▶ [Work task]:
An exact reproduction of all entries is expected.

▶ [Records for this exercise]:
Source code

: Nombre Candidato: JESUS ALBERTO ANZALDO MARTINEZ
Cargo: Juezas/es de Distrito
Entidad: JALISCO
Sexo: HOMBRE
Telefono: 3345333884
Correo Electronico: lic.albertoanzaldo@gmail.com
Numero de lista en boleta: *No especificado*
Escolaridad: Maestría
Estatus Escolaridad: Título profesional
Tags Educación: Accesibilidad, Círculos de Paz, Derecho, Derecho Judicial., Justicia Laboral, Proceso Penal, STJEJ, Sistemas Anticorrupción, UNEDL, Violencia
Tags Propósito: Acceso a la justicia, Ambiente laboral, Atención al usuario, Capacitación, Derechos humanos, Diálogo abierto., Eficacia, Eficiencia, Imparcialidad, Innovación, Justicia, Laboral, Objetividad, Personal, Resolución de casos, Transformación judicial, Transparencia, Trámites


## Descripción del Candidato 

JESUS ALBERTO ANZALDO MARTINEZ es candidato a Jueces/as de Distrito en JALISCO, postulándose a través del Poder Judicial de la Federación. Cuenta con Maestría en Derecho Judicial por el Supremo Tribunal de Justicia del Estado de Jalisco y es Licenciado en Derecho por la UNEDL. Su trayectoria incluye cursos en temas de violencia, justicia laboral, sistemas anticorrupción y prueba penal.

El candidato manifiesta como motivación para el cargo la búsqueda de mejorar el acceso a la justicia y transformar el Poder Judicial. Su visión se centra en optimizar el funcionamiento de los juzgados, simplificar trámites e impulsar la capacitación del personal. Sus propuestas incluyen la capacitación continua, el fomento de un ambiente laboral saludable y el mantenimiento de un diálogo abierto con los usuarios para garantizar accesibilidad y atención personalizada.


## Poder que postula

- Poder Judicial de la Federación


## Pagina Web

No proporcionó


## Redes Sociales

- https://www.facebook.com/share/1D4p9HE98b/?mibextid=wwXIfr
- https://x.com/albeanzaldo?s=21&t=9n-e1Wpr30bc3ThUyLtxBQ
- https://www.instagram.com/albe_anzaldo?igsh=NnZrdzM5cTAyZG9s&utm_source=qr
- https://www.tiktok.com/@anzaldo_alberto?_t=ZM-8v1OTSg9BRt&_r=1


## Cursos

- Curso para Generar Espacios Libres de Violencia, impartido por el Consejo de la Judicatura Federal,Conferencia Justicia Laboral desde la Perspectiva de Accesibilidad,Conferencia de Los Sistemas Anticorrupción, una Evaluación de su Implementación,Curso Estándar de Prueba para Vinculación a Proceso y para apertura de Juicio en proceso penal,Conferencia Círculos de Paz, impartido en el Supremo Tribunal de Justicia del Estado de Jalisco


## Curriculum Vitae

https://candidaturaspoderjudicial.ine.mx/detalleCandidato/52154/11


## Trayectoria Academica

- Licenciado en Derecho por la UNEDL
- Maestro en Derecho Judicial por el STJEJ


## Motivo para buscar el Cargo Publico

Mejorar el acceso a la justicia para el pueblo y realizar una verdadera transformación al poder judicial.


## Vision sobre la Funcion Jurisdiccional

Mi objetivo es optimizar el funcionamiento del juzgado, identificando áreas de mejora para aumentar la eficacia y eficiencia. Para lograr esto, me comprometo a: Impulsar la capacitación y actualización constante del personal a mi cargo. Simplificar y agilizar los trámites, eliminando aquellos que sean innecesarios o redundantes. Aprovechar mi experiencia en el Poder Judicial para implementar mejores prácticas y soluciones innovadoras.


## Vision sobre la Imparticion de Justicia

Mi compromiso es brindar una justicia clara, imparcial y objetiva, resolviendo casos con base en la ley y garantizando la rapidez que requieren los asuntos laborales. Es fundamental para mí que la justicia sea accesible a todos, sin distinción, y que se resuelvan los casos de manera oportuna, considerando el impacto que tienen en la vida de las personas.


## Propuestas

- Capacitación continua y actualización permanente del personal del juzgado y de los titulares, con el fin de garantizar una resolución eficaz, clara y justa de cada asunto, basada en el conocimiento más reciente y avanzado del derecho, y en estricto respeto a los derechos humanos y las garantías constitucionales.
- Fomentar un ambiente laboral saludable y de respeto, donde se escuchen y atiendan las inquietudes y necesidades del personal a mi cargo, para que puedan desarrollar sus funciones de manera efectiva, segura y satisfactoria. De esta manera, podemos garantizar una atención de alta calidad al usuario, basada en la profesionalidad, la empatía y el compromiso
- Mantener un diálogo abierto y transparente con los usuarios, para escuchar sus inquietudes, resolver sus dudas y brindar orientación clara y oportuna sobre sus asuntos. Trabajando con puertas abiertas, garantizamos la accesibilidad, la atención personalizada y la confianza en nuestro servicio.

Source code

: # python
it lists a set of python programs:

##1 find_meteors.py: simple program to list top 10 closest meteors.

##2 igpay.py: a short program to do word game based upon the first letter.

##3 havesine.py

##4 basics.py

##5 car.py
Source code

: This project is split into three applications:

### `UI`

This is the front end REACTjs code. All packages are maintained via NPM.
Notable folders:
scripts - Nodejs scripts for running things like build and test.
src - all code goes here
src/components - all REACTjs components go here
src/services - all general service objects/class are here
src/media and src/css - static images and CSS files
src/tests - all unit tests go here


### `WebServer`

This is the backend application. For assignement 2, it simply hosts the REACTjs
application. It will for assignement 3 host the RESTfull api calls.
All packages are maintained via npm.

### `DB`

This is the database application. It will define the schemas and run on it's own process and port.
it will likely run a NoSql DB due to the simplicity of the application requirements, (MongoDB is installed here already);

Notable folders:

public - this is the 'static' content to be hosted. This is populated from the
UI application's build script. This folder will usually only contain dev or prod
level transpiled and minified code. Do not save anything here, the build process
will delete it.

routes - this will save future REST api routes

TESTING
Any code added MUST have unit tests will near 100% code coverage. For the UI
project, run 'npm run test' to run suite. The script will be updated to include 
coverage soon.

▶ [Exercise result]:
Source code

: Nombre Candidato: JESUS ALBERTO ANZALDO MARTINEZ
Cargo: Juezas/es de Distrito
Entidad: JALISCO
Sexo: HOMBRE
Telefono: 3345333884
Correo Electronico: lic.albertoanzaldo@gmail.com
Numero de lista en boleta: *No especificado*
Escolaridad: Maestría
Estatus Escolaridad: Título profesional
Tags Educación: Accesibilidad, Círculos de Paz, Derecho, Derecho Judicial., Justicia Laboral, Proceso Penal, STJEJ, Sistemas Anticorrupción, UNEDL, Violencia
Tags Propósito: Acceso a la justicia, Ambiente laboral, Atención al usuario, Capacitación, Derechos humanos, Diálogo abierto., Eficacia, Eficiencia, Imparcialidad, Innovación, Justicia, Laboral, Objetividad, Personal, Resolución de casos, Transformación judicial, Transparencia, Trámites


## Descripción del Candidato 

JESUS ALBERTO ANZALDO MARTINEZ es candidato a Jueces/as de Distrito en JALISCO, postulándose a través del Poder Judicial de la Federación. Cuenta con Maestría en Derecho Judicial por el Supremo Tribunal de Justicia del Estado de Jalisco y es Licenciado en Derecho por la UNEDL. Su trayectoria incluye cursos en temas de violencia, justicia laboral, sistemas anticorrupción y prueba penal.

El candidato manifiesta como motivación para el cargo la búsqueda de mejorar el acceso a la justicia y transformar el Poder Judicial. Su visión se centra en optimizar el funcionamiento de los juzgados, simplificar trámites e impulsar la capacitación del personal. Sus propuestas incluyen la capacitación continua, el fomento de un ambiente laboral saludable y el mantenimiento de un diálogo abierto con los usuarios para garantizar accesibilidad y atención personalizada.


## Poder que postula

- Poder Judicial de la Federación


## Pagina Web

No proporcionó


## Redes Sociales

- https://www.facebook.com/share/1D4p9HE98b/?mibextid=wwXIfr
- https://x.com/albeanzaldo?s=21&t=9n-e1Wpr30bc3ThUyLtxBQ
- https://www.instagram.com/albe_anzaldo?igsh=NnZrdzM5cTAyZG9s&utm_source=qr
- https://www.tiktok.com/@anzaldo_alberto?_t=ZM-8v1OTSg9BRt&_r=1


## Cursos

- Curso para Generar Espacios Libres de Violencia, impartido por el Consejo de la Judicatura Federal,Conferencia Justicia Laboral desde la Perspectiva de Accesibilidad,Conferencia de Los Sistemas Anticorrupción, una Evaluación de su Implementación,Curso Estándar de Prueba para Vinculación a Proceso y para apertura de Juicio en proceso penal,Conferencia Círculos de Paz, impartido en el Supremo Tribunal de Justicia del Estado de Jalisco


## Curriculum Vitae

https://candidaturaspoderjudicial.ine.mx/detalleCandidato/52154/11


## Trayectoria Academica

- Licenciado en Derecho por la UNEDL
- Maestro en Derecho Judicial por el STJEJ


## Motivo para buscar el Cargo Publico

Mejorar el acceso a la justicia para el pueblo y realizar una verdadera transformación al poder judicial.


## Vision sobre la Funcion Jurisdiccional

Mi objetivo es optimizar el funcionamiento del juzgado, identificando áreas de mejora para aumentar la eficacia y eficiencia. Para lograr esto, me comprometo a: Impulsar la capacitación y actualización constante del personal a mi cargo. Simplificar y agilizar los trámites, eliminando aquellos que sean innecesarios o redundantes. Aprovechar mi experiencia en el Poder Judicial para implementar mejores prácticas y soluciones innovadoras.


## Vision sobre la Imparticion de Justicia

Mi compromiso es brindar una justicia clara, imparcial y objetiva, resolviendo casos con base en la ley y garantizando la rapidez que requieren los asuntos laborales. Es fundamental para mí que la justicia sea accesible a todos, sin distinción, y que se resuelvan los casos de manera oportuna, considerando el impacto que tienen en la vida de las personas.


## Propuestas

- Capacitación continua y actualización permanente del personal del juzgado y de los titulares, con el fin de garantizar una resolución eficaz, clara y justa de cada asunto, basada en el conocimiento más reciente y avanzado del derecho, y en estricto respeto a los derechos humanos y las garantías constitucionales.
- Fomentar un ambiente laboral saludable y de respeto, donde se escuchen y atiendan las inquietudes y necesidades del personal a mi cargo, para que puedan desarrollar sus funciones de manera efectiva, segura y satisfactoria. De esta manera, podemos garantizar una atención de alta calidad al usuario, basada en la profesionalidad, la empatía y el compromiso
- Mantener un diálogo abierto y transparente con los usuarios, para escuchar sus inquietudes, resolver sus dudas y brindar orientación clara y oportuna sobre sus asuntos. Trabajando con puertas abiertas, garantizamos la accesibilidad, la atención personalizada y la confianza en nuestro servicio.

Source code

: # python
it lists a set of python programs:

##1 find_meteors.py: simple program to list top 10 closest meteors.

##2 igpay.py: a short program to do word game based upon the first letter.

##3 havesine.py

##4 basics.py

##5 car.py
Source code

: This project is split into three applications:

### `UI`

This is the front end REACTjs code. All packages are maintained via NPM.
Notable folders:
scripts - Nodejs scripts for running things like build and test.
src - all code goes here
src/components - all REACTjs components go here
src/services - all general service objects/class are here
src/media and src/css - static images and CSS files
src/tests - all unit tests go here


### `WebServer`

This is the backend application. For assignement 2, it simply hosts the REACTjs
application. It will for assignement 3 host the RESTfull api calls.
All packages are maintained via npm.

### `DB`

This is the database application. It will define the schemas and run on it's own process and port.
it will likely run a NoSql DB due to the simplicity of the application requirements, (MongoDB is installed here already);

Notable folders:

public - this is the 'static' content to be hosted. This is populated from the
UI application's build script. This folder will usually only contain dev or prod
level transpiled and minified code. Do not save anything here, the build process
will delete it.

routes - this will save future REST api routes

TESTING
Any code added MUST have unit tests will near 100% code coverage. For the UI
project, run 'npm run test' to run suite. The script will be updated to include 
coverage soon.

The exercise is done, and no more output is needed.